- _WORK ITEM_: Line by line, copy the data below exactly.

** Opening RECORDS FOR THE TASK block **

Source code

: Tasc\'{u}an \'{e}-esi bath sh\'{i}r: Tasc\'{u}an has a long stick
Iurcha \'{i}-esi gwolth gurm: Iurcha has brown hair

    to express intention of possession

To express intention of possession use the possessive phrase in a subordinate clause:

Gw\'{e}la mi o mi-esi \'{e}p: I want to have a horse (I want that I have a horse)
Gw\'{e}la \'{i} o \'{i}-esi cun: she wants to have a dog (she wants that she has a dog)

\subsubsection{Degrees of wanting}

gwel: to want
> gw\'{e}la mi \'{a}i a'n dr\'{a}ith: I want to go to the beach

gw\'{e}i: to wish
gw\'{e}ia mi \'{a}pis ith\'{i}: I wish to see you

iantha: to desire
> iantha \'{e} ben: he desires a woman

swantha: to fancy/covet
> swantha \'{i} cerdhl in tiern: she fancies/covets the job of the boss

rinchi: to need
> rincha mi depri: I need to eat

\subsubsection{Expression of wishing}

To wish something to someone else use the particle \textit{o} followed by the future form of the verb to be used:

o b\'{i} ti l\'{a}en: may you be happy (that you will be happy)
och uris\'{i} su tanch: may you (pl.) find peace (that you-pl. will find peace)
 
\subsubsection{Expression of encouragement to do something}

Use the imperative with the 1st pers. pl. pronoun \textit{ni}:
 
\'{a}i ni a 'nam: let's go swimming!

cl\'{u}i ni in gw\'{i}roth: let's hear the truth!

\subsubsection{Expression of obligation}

** Closing RECORDS FOR THE TASK block **

- _SOLUTION TO THIS TASK_:
Source code

: Tasc\'{u}an \'{e}-esi bath sh\'{i}r: Tasc\'{u}an has a long stick
Iurcha \'{i}-esi gwolth gurm: Iurcha has brown hair

    to express intention of possession

To express intention of possession use the possessive phrase in a subordinate clause:

Gw\'{e}la mi o mi-esi \'{e}p: I want to have a horse (I want that I have a horse)
Gw\'{e}la \'{i} o \'{i}-esi cun: she wants to have a dog (she wants that she has a dog)

\subsubsection{Degrees of wanting}

gwel: to want
> gw\'{e}la mi \'{a}i a'n dr\'{a}ith: I want to go to the beach

gw\'{e}i: to wish
gw\'{e}ia mi \'{a}pis ith\'{i}: I wish to see you

iantha: to desire
> iantha \'{e} ben: he desires a woman

swantha: to fancy/covet
> swantha \'{i} cerdhl in tiern: she fancies/covets the job of the boss

rinchi: to need
> rincha mi depri: I need to eat

\subsubsection{Expression of wishing}

To wish something to someone else use the particle \textit{o} followed by the future form of the verb to be used:

o b\'{i} ti l\'{a}en: may you be happy (that you will be happy)
och uris\'{i} su tanch: may you (pl.) find peace (that you-pl. will find peace)
 
\subsubsection{Expression of encouragement to do something}

Use the imperative with the 1st pers. pl. pronoun \textit{ni}:
 
\'{a}i ni a 'nam: let's go swimming!

cl\'{u}i ni in gw\'{i}roth: let's hear the truth!

\subsubsection{Expression of obligation}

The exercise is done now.